Even drugs that pass rigorous clinical trials may help surprisingly few patients: the top ten highest-grossing drugs in the US only help between 1/4 and 1/25 of the people who take them. These disappointing figures are exacerbated by the fact that clinical trials disproportionately enlist white participants, whose responses to given drugs are not necessarily identical to other ethnicities’ responses. Trials also tend to focus heavily on chemical analyses to the point of ignoring genetic and environmental factors that play an important role in medication.
Moving Towards Personalized Medicine
Perhaps, it’s time to explore a “precision” approach. Generally, this model means taking into account more factors that affect individuals’ responsiveness to drugs. It may even involve ultra-personalized, one-person studies. In these, the participant would test out a drug, and be tracked in a detailed way over a long period of time, with attention given to genetic and environmental factors. The story wouldn’t end with studying a single person; the results of all these trials together would be aggregated to yield information that is predictive for members of the wider population. By using patterns found in the aggregate data, doctors may be able to more accurately predict how well a treatment will work for a given subset of the population.

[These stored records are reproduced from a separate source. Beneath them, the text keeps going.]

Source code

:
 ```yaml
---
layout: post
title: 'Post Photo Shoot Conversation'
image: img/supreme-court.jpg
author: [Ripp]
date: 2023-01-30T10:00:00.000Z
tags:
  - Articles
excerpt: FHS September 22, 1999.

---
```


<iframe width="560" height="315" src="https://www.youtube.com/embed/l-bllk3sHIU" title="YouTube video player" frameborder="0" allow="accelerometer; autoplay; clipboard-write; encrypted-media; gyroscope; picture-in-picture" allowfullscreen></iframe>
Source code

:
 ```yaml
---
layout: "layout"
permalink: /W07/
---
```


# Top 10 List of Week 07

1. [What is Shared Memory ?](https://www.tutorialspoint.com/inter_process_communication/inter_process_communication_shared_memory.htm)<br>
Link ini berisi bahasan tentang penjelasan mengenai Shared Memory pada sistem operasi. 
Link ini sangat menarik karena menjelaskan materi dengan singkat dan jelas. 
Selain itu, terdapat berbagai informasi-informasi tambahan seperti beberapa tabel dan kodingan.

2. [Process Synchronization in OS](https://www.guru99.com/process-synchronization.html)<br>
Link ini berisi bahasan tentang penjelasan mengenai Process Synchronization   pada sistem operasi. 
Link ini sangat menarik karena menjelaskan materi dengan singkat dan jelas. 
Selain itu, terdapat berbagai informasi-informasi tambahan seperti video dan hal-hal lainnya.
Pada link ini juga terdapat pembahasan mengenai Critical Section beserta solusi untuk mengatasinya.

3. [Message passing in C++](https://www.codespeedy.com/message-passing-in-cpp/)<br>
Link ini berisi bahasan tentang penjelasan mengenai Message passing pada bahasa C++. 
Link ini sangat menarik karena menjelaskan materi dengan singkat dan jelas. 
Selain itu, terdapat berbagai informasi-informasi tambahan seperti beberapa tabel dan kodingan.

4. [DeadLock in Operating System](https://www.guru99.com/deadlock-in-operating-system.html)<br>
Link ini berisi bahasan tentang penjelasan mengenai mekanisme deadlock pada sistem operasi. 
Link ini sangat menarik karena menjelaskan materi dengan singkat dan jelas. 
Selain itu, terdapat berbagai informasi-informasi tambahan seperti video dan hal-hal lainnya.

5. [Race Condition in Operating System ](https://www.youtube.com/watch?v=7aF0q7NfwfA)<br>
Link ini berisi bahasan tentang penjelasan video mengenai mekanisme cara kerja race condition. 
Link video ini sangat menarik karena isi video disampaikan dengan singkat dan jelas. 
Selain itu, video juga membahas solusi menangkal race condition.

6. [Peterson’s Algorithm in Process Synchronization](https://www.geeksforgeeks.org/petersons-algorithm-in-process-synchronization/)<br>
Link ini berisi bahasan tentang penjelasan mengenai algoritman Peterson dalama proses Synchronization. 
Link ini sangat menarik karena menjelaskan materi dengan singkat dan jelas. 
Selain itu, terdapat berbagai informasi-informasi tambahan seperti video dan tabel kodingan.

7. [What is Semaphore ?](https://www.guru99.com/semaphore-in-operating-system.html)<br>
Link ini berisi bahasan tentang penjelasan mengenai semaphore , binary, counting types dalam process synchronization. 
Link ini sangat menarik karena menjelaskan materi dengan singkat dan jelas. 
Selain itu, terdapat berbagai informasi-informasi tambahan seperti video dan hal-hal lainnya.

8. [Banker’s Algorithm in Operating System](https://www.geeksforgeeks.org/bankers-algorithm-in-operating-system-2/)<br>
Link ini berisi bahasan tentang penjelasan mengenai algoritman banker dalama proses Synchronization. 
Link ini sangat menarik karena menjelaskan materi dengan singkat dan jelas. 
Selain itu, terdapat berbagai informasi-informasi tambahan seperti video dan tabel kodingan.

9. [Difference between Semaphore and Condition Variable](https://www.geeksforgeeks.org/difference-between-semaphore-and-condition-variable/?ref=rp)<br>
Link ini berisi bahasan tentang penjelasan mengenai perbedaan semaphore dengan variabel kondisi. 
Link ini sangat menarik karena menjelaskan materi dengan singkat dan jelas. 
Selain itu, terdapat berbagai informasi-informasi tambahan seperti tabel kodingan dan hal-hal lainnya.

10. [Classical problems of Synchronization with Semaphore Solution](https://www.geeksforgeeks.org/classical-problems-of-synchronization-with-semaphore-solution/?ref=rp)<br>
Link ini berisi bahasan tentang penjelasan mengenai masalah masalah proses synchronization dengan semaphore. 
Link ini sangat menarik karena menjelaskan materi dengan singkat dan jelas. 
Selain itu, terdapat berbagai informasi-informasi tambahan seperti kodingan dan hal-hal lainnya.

Of course, there are significant barriers to the use of one-person studies, chief among them cost. Tailoring trials to individuals tends to cost more than running a broad, one-size-fits all study. Nonetheless, this new model seems slowly to be gaining traction. In January 2015, President Obama announced that he would seek $215 million for the Precision Medicine Initiative, which proposes to use patients’ specific genetic and physiological characteristics to better treat them. Of this, the FDA would receive $10 million to build personalized-medicine databases and to examine its regulatory processes for personalized treatments. Following suit, this year the state of California also unveiled a $3 million precision-medicine project to investigate personalized treatments and diagnoses. As time goes on, we may see a real paradigm shift in how doctors study and treat patients, to understand them as unique individuals whose data points reveal truths about the wider population, rather than the other way around.